The researchers found that there seemed to be consistencies over time in the nutritional content of the food that the women ate. When they looked at whether this correlated with the sex of the baby, they found that intake of protein, fat, folate, vitamin C and a range of other trace minerals (they called these factor 1 nutrients) across the three time periods were only just significantly related, while vitamin A components and vitamin B12 (factor 2 nutrients) were not.
Looking at the three time periods separately, they found that only the diet in the year prior to conception significantly related to the sex of the baby. The women who had higher intakes of factor 1 nutrients in the preconception period were more likely to have a boy. The researchers say these scores are highly correlated to energy intake and energy intake in itself was significantly related to whether the woman had a boy baby.
When the researchers divided the women up into three categories of energy intake during the preconception period, they found there was in increase in the percentage of male babies with an increase in energy intake, i.e. those in the highest third were 50% more likely to have a male than those in the lowest third of energy intake.
Of the 133 food items tested, they found that there was only a significant relationship between baby’s sex and cereals. They then looked at whether a similar relationship existed to that of total energy when they divided the women up into thirds of cereal intake, and found that those eating one or more bowls per day were more likely to have a boy than those having less than one bowl per week.
The researchers found no other relationships between baby’s sex and mother’s smoking history, folic acid use, age, weight, height, BMI or mother’s educational level.
The researchers conclude that their results “support hypotheses predicting investment in costly male offspring when resources are plentiful”. They say mothers had a higher chance of having a boy if their nutrient intake was higher prior to pregnancy and that eating cereals seemed to be linked to having a male baby.

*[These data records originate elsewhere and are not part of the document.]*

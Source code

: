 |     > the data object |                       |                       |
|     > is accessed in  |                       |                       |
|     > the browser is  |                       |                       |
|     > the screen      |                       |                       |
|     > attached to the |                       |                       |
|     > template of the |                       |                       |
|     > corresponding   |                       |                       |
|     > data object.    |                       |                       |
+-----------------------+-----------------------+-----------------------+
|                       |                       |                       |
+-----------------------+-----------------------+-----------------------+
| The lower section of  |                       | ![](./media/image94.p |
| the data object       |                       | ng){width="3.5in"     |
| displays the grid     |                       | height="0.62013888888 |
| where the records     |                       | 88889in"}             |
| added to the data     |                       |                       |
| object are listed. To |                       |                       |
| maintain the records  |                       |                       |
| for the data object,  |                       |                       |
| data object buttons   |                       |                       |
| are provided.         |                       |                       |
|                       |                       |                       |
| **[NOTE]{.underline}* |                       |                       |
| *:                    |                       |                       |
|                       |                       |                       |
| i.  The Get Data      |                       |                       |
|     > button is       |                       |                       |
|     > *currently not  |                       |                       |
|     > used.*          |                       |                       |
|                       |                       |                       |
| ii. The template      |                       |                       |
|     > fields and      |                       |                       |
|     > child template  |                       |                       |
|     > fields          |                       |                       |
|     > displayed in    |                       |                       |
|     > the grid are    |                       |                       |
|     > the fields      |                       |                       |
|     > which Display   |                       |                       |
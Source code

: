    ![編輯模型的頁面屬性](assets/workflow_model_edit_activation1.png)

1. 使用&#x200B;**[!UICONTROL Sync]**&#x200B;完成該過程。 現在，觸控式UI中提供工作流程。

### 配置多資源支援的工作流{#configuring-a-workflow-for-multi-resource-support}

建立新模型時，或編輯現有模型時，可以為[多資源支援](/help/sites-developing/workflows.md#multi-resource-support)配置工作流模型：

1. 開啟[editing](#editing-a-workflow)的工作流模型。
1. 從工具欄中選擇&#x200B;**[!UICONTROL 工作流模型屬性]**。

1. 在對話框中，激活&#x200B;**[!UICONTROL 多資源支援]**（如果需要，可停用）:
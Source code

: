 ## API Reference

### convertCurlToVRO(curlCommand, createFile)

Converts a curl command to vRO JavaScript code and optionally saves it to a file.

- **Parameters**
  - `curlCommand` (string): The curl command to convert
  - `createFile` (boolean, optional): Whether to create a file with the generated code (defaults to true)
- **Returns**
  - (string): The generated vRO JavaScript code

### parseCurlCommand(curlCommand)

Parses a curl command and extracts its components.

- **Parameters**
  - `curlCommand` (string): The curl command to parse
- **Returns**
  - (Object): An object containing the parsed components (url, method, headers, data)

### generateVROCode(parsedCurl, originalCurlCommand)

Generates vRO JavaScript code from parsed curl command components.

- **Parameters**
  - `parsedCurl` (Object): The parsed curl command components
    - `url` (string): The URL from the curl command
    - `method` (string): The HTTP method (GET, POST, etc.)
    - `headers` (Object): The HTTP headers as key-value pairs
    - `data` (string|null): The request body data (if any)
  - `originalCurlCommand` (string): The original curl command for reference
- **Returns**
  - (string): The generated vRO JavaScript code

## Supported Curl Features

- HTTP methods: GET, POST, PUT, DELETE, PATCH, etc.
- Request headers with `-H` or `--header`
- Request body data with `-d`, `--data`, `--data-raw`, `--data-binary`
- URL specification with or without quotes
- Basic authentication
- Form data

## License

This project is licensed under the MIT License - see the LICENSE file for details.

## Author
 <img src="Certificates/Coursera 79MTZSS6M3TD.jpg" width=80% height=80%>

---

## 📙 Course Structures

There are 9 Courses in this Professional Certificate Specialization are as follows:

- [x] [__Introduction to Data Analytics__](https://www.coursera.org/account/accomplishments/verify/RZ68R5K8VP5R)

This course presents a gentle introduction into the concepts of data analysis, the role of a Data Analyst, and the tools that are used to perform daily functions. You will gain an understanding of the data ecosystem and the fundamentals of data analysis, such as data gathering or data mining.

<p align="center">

This research has been carefully conducted. However, these results can only show a link between the recalled dietary patterns of a group of women before they became pregnant and the eventual sex of their baby. They do not prove that it was the nutritional intake or that eating one particular type of food actually determined the sex of the baby.
At the current time it would seem ill advised to suggest to any couple that they could be guaranteed a boy, or even increase their chances of having one, if the woman eats breakfast and increases her calorie intake, or guaranteed a girl if she does the opposite.
This type of study is full of pitfalls; so much information is collected that two factors can have a statistical association, occurring together more likely than would occur by chance, without one being the cause of the other; don’t change your cereal intake on the basis of this alone.